How to complete this task:
Go through the following data and transcribe exactly the stretch of lines from the one holding "The page will reload if you make edits.<br />" to the one holding "Instead, it will", both included.

Data shown:
-=-=-

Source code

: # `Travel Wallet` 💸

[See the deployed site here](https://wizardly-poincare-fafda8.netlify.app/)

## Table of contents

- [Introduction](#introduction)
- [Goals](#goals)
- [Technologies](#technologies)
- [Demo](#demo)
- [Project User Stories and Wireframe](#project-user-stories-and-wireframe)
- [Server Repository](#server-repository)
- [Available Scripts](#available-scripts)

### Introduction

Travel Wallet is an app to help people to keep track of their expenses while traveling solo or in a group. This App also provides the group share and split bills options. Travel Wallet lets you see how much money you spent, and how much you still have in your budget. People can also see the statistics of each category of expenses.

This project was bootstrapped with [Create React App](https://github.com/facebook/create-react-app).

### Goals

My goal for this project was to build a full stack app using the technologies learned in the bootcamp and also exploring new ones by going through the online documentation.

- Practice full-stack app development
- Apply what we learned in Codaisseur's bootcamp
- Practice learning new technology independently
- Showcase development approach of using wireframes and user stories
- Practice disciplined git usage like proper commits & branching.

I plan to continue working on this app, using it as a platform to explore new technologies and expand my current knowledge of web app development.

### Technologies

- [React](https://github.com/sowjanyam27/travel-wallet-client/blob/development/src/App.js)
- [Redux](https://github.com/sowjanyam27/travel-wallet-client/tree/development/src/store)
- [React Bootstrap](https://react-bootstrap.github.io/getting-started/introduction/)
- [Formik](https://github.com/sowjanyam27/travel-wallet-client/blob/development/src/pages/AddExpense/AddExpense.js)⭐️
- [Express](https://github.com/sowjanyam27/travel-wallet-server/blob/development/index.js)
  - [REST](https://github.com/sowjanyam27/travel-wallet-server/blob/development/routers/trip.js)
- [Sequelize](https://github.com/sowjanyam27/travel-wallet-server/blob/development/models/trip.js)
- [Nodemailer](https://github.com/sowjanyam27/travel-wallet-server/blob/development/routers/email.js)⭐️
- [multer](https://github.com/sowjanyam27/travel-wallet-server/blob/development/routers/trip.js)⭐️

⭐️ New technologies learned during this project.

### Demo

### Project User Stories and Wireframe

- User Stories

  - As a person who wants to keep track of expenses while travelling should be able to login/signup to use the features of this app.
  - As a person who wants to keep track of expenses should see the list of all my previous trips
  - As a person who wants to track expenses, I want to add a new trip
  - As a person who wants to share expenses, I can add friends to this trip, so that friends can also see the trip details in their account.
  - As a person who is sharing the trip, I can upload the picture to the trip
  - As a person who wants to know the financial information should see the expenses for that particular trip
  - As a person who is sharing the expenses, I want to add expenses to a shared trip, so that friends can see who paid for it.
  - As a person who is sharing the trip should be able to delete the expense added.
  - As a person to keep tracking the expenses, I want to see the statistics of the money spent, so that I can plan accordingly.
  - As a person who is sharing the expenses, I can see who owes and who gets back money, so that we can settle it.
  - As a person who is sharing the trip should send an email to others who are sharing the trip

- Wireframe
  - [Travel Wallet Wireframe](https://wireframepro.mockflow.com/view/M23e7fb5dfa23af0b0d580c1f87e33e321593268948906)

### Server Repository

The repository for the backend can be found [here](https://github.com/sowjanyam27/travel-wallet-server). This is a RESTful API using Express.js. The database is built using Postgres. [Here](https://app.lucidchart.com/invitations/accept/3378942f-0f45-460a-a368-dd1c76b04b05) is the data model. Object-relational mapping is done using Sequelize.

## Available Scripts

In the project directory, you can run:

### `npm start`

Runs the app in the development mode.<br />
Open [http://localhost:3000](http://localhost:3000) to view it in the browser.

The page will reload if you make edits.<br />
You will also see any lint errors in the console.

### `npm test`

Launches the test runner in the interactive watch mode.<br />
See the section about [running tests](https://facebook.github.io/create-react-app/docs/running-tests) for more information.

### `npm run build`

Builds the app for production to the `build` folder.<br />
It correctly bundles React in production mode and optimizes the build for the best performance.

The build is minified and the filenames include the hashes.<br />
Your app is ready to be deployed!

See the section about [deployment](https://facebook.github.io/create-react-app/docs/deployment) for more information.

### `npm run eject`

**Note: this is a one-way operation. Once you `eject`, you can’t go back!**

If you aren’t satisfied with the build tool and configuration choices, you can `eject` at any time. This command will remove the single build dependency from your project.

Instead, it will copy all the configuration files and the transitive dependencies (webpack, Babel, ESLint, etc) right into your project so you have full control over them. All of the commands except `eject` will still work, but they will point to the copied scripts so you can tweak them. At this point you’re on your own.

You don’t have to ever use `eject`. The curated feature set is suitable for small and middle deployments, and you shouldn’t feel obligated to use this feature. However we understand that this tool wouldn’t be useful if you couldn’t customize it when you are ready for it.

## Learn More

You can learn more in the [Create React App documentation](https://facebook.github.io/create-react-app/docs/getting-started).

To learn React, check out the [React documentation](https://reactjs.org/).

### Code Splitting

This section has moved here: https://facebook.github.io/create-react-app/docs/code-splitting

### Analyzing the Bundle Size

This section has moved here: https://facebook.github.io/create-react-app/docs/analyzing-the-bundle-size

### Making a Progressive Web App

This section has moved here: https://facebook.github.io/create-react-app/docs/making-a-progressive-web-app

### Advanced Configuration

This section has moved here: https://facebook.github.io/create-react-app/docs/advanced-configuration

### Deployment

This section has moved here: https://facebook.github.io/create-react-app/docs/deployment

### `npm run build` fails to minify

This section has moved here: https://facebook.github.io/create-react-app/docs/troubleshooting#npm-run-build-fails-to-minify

-=-=-

Your response:
The page will reload if you make edits.<br />
You will also see any lint errors in the console.

### `npm test`

Launches the test runner in the interactive watch mode.<br />
See the section about [running tests](https://facebook.github.io/create-react-app/docs/running-tests) for more information.

### `npm run build`

Builds the app for production to the `build` folder.<br />
It correctly bundles React in production mode and optimizes the build for the best performance.

The build is minified and the filenames include the hashes.<br />
Your app is ready to be deployed!

See the section about [deployment](https://facebook.github.io/create-react-app/docs/deployment) for more information.

### `npm run eject`

**Note: this is a one-way operation. Once you `eject`, you can’t go back!**

If you aren’t satisfied with the build tool and configuration choices, you can `eject` at any time. This command will remove the single build dependency from your project.

Instead, it will copy all the configuration files and the transitive dependencies (webpack, Babel, ESLint, etc) right into your project so you have full control over them. All of the commands except `eject` will still work, but they will point to the copied scripts so you can tweak them. At this point you’re on your own.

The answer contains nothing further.